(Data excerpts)
Segment Open

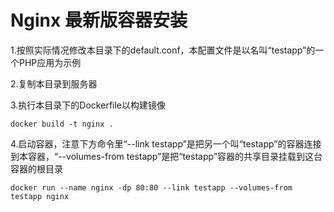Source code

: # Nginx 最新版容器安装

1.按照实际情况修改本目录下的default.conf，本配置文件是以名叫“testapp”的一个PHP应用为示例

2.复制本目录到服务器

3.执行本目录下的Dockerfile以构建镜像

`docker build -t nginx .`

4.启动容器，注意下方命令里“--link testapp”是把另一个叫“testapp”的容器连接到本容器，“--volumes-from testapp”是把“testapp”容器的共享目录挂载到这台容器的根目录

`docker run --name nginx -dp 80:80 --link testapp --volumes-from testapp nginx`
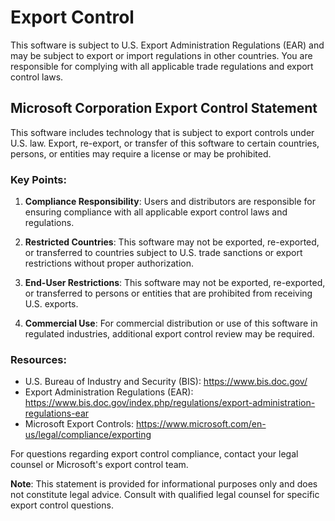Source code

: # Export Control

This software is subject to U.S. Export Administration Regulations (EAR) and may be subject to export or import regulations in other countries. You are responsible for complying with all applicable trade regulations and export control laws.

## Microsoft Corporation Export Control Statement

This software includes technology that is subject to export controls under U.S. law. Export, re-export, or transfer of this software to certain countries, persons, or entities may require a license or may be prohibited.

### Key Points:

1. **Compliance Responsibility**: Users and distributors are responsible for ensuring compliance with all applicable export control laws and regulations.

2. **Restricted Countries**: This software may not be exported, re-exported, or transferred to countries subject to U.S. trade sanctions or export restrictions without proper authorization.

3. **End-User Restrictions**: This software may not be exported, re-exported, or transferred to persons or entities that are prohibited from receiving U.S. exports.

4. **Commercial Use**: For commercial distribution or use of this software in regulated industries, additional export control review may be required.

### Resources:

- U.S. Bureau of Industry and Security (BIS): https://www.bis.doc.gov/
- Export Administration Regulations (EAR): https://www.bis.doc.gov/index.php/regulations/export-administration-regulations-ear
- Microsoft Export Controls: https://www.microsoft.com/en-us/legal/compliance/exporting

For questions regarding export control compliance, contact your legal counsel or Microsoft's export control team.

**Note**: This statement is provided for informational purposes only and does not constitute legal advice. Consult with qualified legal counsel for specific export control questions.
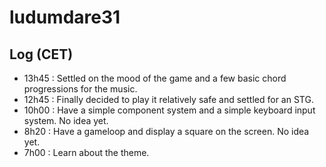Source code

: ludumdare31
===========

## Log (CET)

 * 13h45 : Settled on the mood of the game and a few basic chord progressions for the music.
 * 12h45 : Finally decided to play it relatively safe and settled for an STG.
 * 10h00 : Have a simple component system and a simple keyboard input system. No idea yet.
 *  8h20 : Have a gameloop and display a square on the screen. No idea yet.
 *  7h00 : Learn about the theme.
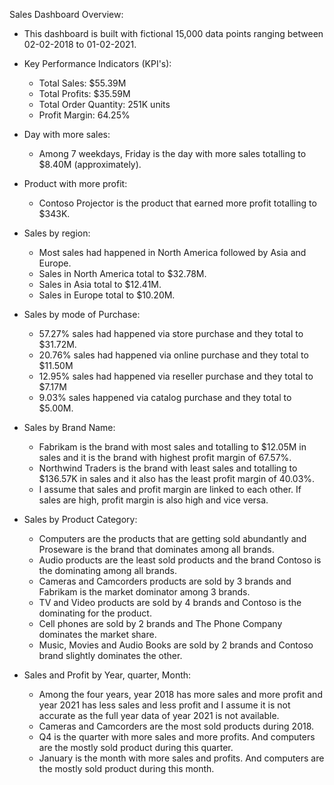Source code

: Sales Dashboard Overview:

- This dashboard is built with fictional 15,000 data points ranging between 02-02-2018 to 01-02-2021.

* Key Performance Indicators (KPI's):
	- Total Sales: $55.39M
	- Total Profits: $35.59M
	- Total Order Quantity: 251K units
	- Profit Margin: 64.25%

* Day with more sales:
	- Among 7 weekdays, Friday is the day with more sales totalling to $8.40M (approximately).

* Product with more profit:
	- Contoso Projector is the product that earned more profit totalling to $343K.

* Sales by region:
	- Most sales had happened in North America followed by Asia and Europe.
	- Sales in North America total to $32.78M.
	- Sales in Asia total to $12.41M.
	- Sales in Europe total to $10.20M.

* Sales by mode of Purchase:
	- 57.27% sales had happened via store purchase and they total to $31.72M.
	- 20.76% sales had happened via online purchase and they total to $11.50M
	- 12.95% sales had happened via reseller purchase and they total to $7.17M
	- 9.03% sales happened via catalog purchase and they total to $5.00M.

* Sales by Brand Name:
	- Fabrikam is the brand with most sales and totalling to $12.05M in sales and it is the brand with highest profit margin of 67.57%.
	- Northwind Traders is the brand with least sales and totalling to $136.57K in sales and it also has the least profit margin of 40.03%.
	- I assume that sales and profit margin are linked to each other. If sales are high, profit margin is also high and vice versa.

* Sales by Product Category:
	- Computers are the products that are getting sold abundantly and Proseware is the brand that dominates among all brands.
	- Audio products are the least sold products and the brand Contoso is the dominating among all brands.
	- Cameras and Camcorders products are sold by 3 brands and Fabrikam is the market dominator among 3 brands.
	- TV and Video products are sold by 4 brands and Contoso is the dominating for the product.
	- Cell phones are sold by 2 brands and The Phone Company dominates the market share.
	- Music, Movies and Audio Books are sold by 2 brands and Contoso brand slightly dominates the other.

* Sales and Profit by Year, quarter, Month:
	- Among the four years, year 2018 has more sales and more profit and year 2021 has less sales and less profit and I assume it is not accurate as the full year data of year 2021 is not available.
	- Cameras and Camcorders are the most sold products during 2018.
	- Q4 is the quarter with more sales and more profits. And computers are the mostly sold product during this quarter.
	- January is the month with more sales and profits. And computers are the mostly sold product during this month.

Segment Closed

What you are asked to do
Take the entries above and set them down exactly, minus the pictures.

Response to this exercise
Source code

: # Nginx 最新版容器安装

1.按照实际情况修改本目录下的default.conf，本配置文件是以名叫“testapp”的一个PHP应用为示例

2.复制本目录到服务器

3.执行本目录下的Dockerfile以构建镜像

`docker build -t nginx .`

4.启动容器，注意下方命令里“--link testapp”是把另一个叫“testapp”的容器连接到本容器，“--volumes-from testapp”是把“testapp”容器的共享目录挂载到这台容器的根目录

`docker run --name nginx -dp 80:80 --link testapp --volumes-from testapp nginx`
Source code

: # Export Control

This software is subject to U.S. Export Administration Regulations (EAR) and may be subject to export or import regulations in other countries. You are responsible for complying with all applicable trade regulations and export control laws.

## Microsoft Corporation Export Control Statement

This software includes technology that is subject to export controls under U.S. law. Export, re-export, or transfer of this software to certain countries, persons, or entities may require a license or may be prohibited.

### Key Points:

1. **Compliance Responsibility**: Users and distributors are responsible for ensuring compliance with all applicable export control laws and regulations.

2. **Restricted Countries**: This software may not be exported, re-exported, or transferred to countries subject to U.S. trade sanctions or export restrictions without proper authorization.

3. **End-User Restrictions**: This software may not be exported, re-exported, or transferred to persons or entities that are prohibited from receiving U.S. exports.

4. **Commercial Use**: For commercial distribution or use of this software in regulated industries, additional export control review may be required.

### Resources:

- U.S. Bureau of Industry and Security (BIS): https://www.bis.doc.gov/
- Export Administration Regulations (EAR): https://www.bis.doc.gov/index.php/regulations/export-administration-regulations-ear
- Microsoft Export Controls: https://www.microsoft.com/en-us/legal/compliance/exporting

For questions regarding export control compliance, contact your legal counsel or Microsoft's export control team.

**Note**: This statement is provided for informational purposes only and does not constitute legal advice. Consult with qualified legal counsel for specific export control questions.
Source code

: ludumdare31
===========

## Log (CET)

 * 13h45 : Settled on the mood of the game and a few basic chord progressions for the music.
 * 12h45 : Finally decided to play it relatively safe and settled for an STG.
 * 10h00 : Have a simple component system and a simple keyboard input system. No idea yet.
 *  8h20 : Have a gameloop and display a square on the screen. No idea yet.
 *  7h00 : Learn about the theme.
Source code

: Sales Dashboard Overview:

- This dashboard is built with fictional 15,000 data points ranging between 02-02-2018 to 01-02-2021.

* Key Performance Indicators (KPI's):
	- Total Sales: $55.39M
	- Total Profits: $35.59M
	- Total Order Quantity: 251K units
	- Profit Margin: 64.25%

* Day with more sales:
	- Among 7 weekdays, Friday is the day with more sales totalling to $8.40M (approximately).

* Product with more profit:
	- Contoso Projector is the product that earned more profit totalling to $343K.

* Sales by region:
	- Most sales had happened in North America followed by Asia and Europe.
	- Sales in North America total to $32.78M.
	- Sales in Asia total to $12.41M.
	- Sales in Europe total to $10.20M.

* Sales by mode of Purchase:
	- 57.27% sales had happened via store purchase and they total to $31.72M.
	- 20.76% sales had happened via online purchase and they total to $11.50M
	- 12.95% sales had happened via reseller purchase and they total to $7.17M
	- 9.03% sales happened via catalog purchase and they total to $5.00M.

* Sales by Brand Name:
	- Fabrikam is the brand with most sales and totalling to $12.05M in sales and it is the brand with highest profit margin of 67.57%.
	- Northwind Traders is the brand with least sales and totalling to $136.57K in sales and it also has the least profit margin of 40.03%.
	- I assume that sales and profit margin are linked to each other. If sales are high, profit margin is also high and vice versa.

* Sales by Product Category:
	- Computers are the products that are getting sold abundantly and Proseware is the brand that dominates among all brands.
	- Audio products are the least sold products and the brand Contoso is the dominating among all brands.
	- Cameras and Camcorders products are sold by 3 brands and Fabrikam is the market dominator among 3 brands.
	- TV and Video products are sold by 4 brands and Contoso is the dominating for the product.
	- Cell phones are sold by 2 brands and The Phone Company dominates the market share.
	- Music, Movies and Audio Books are sold by 2 brands and Contoso brand slightly dominates the other.

* Sales and Profit by Year, quarter, Month:
	- Among the four years, year 2018 has more sales and more profit and year 2021 has less sales and less profit and I assume it is not accurate as the full year data of year 2021 is not available.
	- Cameras and Camcorders are the most sold products during 2018.
	- Q4 is the quarter with more sales and more profits. And computers are the mostly sold product during this quarter.
	- January is the month with more sales and profits. And computers are the mostly sold product during this month.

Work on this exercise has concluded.